I can't recall, did anyone that used the sumodo system do portrait? It also appears that the sumodo rep (not CED) took my BOM and modified it because they know the BOMs the config spits out are not entirely accurate. While doing so, he/she also botched those numbers as well.

Do I just need one "mid clamp" on each side of the panel? or would there be four mid clamp places on each panel? I am digging through documents now to try find. From what I see there is just one in the middle of each panel and then an end clamp on the end over every rail that would actually clamp down the ends of two panels since they share a rail.

I would have 25 rails per array (2portrait x 24 columns).

I am not certain why I would need the "shared rail adapter kit" K10176-001. It references being used for mounting landscape panels on EW rails. I mean, I suppose I am mount portrait on NS rails. It still doesn't look right though. I pretty much have the weekend to get this figured out.

I found this catalog to be pretty nice to see and get a little explanation as to what things are. Although, it is a bit out of date.
 
Hopefully you guys can help out on this one. I am not sure which mid clamp I would need.
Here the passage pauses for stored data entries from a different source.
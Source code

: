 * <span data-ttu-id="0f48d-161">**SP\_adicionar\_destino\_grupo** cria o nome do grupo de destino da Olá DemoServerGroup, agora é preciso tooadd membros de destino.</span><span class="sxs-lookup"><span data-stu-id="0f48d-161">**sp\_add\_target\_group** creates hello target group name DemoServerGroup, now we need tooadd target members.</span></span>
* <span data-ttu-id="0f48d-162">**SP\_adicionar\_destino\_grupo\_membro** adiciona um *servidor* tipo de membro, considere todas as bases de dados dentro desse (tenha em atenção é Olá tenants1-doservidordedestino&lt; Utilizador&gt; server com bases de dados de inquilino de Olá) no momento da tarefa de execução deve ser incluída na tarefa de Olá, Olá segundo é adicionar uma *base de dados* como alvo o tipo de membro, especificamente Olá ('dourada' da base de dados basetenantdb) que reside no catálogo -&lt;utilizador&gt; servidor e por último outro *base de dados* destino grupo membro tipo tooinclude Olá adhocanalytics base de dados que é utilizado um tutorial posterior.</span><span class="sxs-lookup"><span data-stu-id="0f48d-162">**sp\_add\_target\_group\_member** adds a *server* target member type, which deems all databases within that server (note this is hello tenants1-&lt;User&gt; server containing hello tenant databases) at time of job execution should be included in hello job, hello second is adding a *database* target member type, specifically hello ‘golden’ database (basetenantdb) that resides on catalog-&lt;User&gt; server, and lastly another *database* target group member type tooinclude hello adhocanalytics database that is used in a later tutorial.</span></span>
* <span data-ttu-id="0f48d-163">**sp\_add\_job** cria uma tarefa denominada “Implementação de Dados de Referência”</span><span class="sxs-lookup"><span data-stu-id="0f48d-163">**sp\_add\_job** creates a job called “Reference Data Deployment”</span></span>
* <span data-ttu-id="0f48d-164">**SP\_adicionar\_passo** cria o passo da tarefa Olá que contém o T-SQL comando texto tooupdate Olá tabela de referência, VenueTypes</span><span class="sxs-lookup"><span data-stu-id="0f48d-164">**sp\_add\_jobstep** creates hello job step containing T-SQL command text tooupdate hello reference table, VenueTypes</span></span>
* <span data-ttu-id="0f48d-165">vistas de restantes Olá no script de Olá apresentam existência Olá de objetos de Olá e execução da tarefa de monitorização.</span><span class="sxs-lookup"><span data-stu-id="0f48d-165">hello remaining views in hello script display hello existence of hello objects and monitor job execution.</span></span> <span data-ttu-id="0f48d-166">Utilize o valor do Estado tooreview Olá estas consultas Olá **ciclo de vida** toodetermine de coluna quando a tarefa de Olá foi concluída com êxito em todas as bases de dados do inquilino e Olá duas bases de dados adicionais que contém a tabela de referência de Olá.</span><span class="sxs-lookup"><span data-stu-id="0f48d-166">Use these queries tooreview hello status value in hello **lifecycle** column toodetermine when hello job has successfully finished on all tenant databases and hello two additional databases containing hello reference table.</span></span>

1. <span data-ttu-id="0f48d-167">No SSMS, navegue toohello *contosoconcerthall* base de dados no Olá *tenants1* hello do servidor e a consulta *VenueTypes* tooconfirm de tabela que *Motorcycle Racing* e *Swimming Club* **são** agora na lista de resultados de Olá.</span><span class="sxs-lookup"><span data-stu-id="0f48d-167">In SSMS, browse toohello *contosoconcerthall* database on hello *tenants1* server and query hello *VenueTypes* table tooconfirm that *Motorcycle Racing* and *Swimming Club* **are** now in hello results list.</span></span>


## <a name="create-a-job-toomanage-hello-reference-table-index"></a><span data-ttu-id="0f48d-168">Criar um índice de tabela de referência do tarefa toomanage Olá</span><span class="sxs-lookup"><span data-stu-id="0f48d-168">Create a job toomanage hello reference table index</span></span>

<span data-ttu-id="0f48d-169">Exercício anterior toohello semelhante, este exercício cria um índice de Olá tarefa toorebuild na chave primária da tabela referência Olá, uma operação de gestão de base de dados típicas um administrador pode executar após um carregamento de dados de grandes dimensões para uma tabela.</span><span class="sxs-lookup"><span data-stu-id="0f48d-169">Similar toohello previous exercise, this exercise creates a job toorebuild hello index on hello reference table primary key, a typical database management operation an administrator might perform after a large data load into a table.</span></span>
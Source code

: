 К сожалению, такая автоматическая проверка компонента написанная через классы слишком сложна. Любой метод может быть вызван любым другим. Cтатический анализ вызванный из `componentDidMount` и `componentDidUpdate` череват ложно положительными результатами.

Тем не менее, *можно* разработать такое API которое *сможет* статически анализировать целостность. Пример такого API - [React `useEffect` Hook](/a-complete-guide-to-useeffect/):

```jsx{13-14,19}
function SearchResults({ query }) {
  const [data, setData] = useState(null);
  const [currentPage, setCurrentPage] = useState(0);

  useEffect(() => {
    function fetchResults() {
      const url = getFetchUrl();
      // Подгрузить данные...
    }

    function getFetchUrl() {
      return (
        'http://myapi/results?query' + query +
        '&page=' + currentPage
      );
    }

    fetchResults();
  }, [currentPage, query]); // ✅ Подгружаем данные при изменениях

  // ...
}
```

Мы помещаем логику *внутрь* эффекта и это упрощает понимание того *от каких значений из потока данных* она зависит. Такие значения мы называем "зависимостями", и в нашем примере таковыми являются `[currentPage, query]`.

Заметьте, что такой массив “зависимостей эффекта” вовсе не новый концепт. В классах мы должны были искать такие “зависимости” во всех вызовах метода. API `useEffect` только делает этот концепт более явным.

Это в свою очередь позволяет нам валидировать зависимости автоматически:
I am doing portrait (2p) and the rails run in the same direction as the length of the panels (hopefully that makes sense). The rails will run with the slope.

1642825631364.png

1642825656955.png

The sunmodo configurator calls for the bottom one (shared rail adapter) and the changed BOM by sunmodo calls for the top one.

To me, they both look wrong. haha. The bottom one seems as if it would add height to the rail where the top one seems to have the wrong orientation if you were to slot it into the rail.
 
This is the end clamp that would need to go on the end of each rail, I believe. It would be responsible for clamping TWO panels since the panels will share a rail. Lining this up is going to be a bi***

1642826146422.png
 
It's not too late, I could go landscape. It changes just about nothing dimensionally for me. 2 columns of two in portrait is pretty much exactly square with 4 high in landscape. I went with the portrait due to those saying snow/ice likes to get caught up on the ridges between panels. Thus, portrait reduces the horizontal lines substantially.
 
From looking and thinking on it quite a bit. I'm quite certain I have to use these, however once I use these then that "shared rail adapter" has to be used for every single clamp because it appears to add a height profile on top of the rail. The other clamps that don't use that shared rail adapter seem to NOT add any height profile.

1642905999530.png

1642906077562.png


Does anyone know how many locations on each panel they have to be bonded?
 
The documentation regarding clamps is absolutely awful and pretty much NILL. This is what I've gathered should be done. To me, it seems strange not to put a clamp on the top edge and bottom edge of the panels.